Delek - the Israel Fuel Company Ltd. (TASE: DLKIS.TA; Delek Group holds 77% end-Q1 2010): Revenues in the first quarter of 2010 were NIS 1.2 billion compared with 856 million in the first quarter of last year, representing an increase of 37%. This increase was due primarily to the increased price of gas compared with that of last year, as well as an increase in sales of gasoline for commercial enterprises, and an increase in sales at convenience stores.
Net income in the first quarter of 2010 amounted to NIS 34 million compared with a net income of NIS 38 million in the same period in 2009.
Delek Europe. Delek is an operator of 850 gas stations across the Benelux region. Revenues in the first quarter of 2010 were EUR537 million compared with EUR456 million in the same period last year, mainly due to the increased price of gas compared with that of last year. Net income in the quarter was EUR3 million, compared with a net income of EUR1 million in the first quarter of 2009.
During the quarter, Delek Europe made an offer to BP for the acquisition of its retail fuels and convenience business in France, including 416 petrol stations and its interests in 3 terminals. Delek Europe has offered to pay EUR180 million, subject to working capital and other adjustments at completion.
IDE (water desalination, 50% indirectly held by Delek Group). IDE achieved a net income (100%) of NIS 47 million in the first quarter of 2010. On March 14, IDE issued a dividend for the first time, amounting to NIS 40 million for 2009.

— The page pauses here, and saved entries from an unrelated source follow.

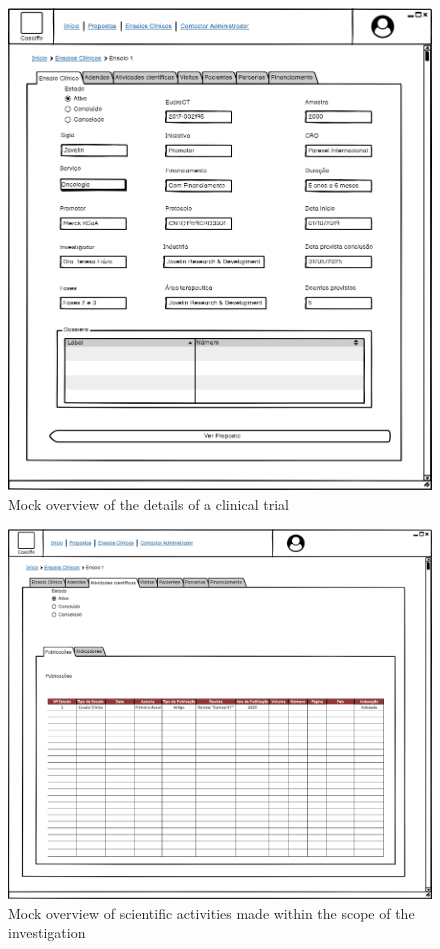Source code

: \begin{figure}
    \centering
    \includegraphics{images/ensaio-detalhe.png}
    \caption{Mock overview of the details of a clinical trial}
    \label{fig:enasio-detalhe}
\end{figure}


\begin{figure}
    \centering
    \includegraphics{images/ensaio-atividades-cientificas.png}
    \caption{Mock overview of scientific activities made within the scope of the investigation}
    \label{fig:ensaio-atividades-cientificas}
\end{figure}


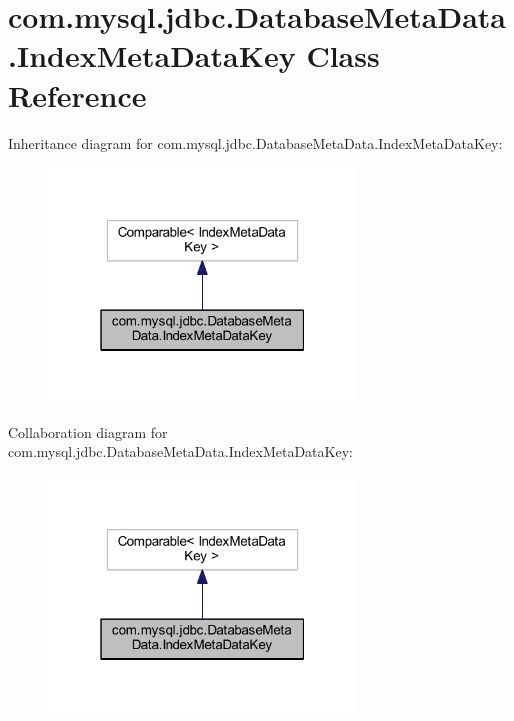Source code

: \hypertarget{classcom_1_1mysql_1_1jdbc_1_1_database_meta_data_1_1_index_meta_data_key}{}\section{com.\+mysql.\+jdbc.\+Database\+Meta\+Data.\+Index\+Meta\+Data\+Key Class Reference}
\label{classcom_1_1mysql_1_1jdbc_1_1_database_meta_data_1_1_index_meta_data_key}


Inheritance diagram for com.\+mysql.\+jdbc.\+Database\+Meta\+Data.\+Index\+Meta\+Data\+Key\+:
\nopagebreak
\begin{figure}[H]
\begin{center}
\leavevmode
\includegraphics[width=232pt]{classcom_1_1mysql_1_1jdbc_1_1_database_meta_data_1_1_index_meta_data_key__inherit__graph}
\end{center}
\end{figure}


Collaboration diagram for com.\+mysql.\+jdbc.\+Database\+Meta\+Data.\+Index\+Meta\+Data\+Key\+:
\nopagebreak
\begin{figure}[H]
\begin{center}
\leavevmode
\includegraphics[width=232pt]{classcom_1_1mysql_1_1jdbc_1_1_database_meta_data_1_1_index_meta_data_key__coll__graph}
\end{center}
\end{figure}

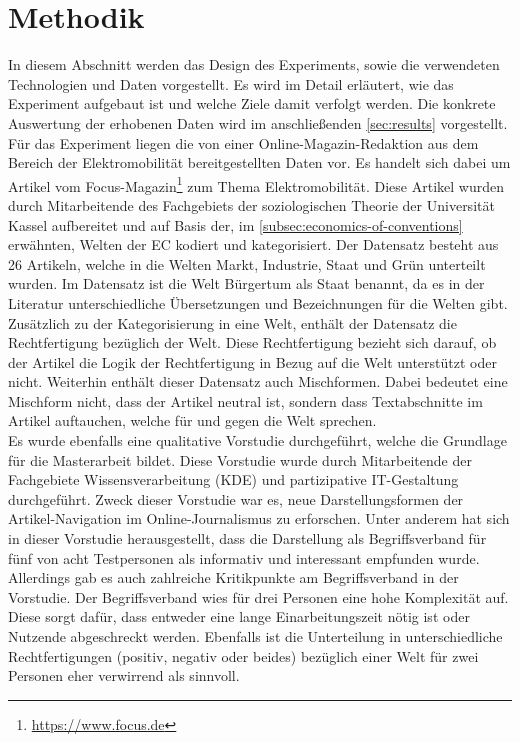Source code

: \section{Methodik}\label{sec:method}
In diesem Abschnitt werden das Design des Experiments, sowie die verwendeten Technologien und Daten vorgestellt.
Es wird im Detail erläutert, wie das Experiment aufgebaut ist und welche Ziele damit verfolgt werden.
Die konkrete Auswertung der erhobenen Daten wird im anschließenden \autoref{sec:results} vorgestellt.\\

Für das Experiment liegen die von einer Online-Magazin-Redaktion aus dem Bereich der Elektromobilität bereitgestellten Daten vor.
Es handelt sich dabei um Artikel vom Focus-Magazin\footnote{\url{https://www.focus.de}} zum Thema Elektromobilität.
Diese Artikel wurden durch Mitarbeitende des Fachgebiets der soziologischen Theorie der Universität Kassel aufbereitet und auf Basis der, im \autoref{subsec:economics-of-conventions} erwähnten, Welten der \ac{EC} kodiert und kategorisiert.
Der Datensatz besteht aus 26 Artikeln, welche in die Welten Markt, Industrie, Staat und Grün unterteilt wurden.
Im Datensatz ist die Welt Bürgertum als Staat benannt, da es in der Literatur unterschiedliche Übersetzungen und Bezeichnungen für die Welten gibt.
Zusätzlich zu der Kategorisierung in eine Welt, enthält der Datensatz die Rechtfertigung bezüglich der Welt.
Diese Rechtfertigung bezieht sich darauf, ob der Artikel die Logik der Rechtfertigung in Bezug auf die Welt unterstützt oder nicht.
Weiterhin enthält dieser Datensatz auch Mischformen.
Dabei bedeutet eine Mischform nicht, dass der Artikel neutral ist, sondern dass Textabschnitte im Artikel auftauchen, welche für und gegen die Welt sprechen.\\

Es wurde ebenfalls eine qualitative Vorstudie durchgeführt, welche die Grundlage für die Masterarbeit bildet.
Diese Vorstudie wurde durch Mitarbeitende der Fachgebiete Wissensverarbeitung (KDE) und partizipative IT-Gestaltung durchgeführt.
Zweck dieser Vorstudie war es, neue Darstellungsformen der Artikel-Navigation im Online-Journalismus zu erforschen.
Unter anderem hat sich in dieser Vorstudie herausgestellt, dass die Darstellung als Begriffsverband für fünf von acht Testpersonen als informativ und interessant empfunden wurde.
Allerdings gab es auch zahlreiche Kritikpunkte am Begriffsverband in der Vorstudie.
Der Begriffsverband wies für drei Personen eine hohe Komplexität auf.
Diese sorgt dafür, dass entweder eine lange Einarbeitungszeit nötig ist oder Nutzende abgeschreckt werden.
Ebenfalls ist die Unterteilung in unterschiedliche Rechtfertigungen (positiv, negativ oder beides) bezüglich einer Welt für zwei Personen eher verwirrend als sinnvoll.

Insurance and Financial Services
The activities of this segment are primarily conducted through two insurance companies; Israeli insurance company, Phoenix Holdings Ltd. (TASE: PHOE), and general US insurer, Republic Companies, Inc. that is an indirectly wholly owned subsidiary. The insurance and financial services sector contributed NIS 95 million to the Group's net income in the first quarter, compared to a net income of NIS 82 million in the same period last year.
The results were improved over those of last year due to the significant improvement in the capital market environment globally and in Israel in the past year.
Automotive Operations
Delek Automotive Systems Ltd. (TASE: DLEA.TA; Delek Group holds 55% end-Q1 2010): Delek Automotive is the exclusive distributor of Mazda and Ford in Israel. Revenues in the quarter grew to NIS 1.1 billion compared to NIS 1.0 billion in the same period of 2009. Net income at Delek Automotive in the first quarter of 2010 reached NIS 161 million compared to a net income of NIS 90 million in the same period in 2009. Delek Automotive sold 9,706 cars in the first quarter of 2010 compared with 9,494 in the first quarter of last year.
Dividend Distribution
On May 31, 2010, the Board of Directors of Delek Group declared a cash dividend distribution for first quarter of 2010 in the amount of approximately NIS 150 million (approximately NIS 13.18 per share) to the shareholders on record as of June 16, 2010. The ex-date is June 17, 2010 and the dividend will be paid on July 01, 2010.
Conference Call Details
The Company will be hosting a conference call in English on Tuesday, June 1, 2010. Management will also be available to answer investor questions.
To participate, please call one of the following teleconferencing numbers. Please begin placing your calls at least 5 minutes before the conference call commences. If you are unable to connect using the toll-free numbers, please try the international dial-in number.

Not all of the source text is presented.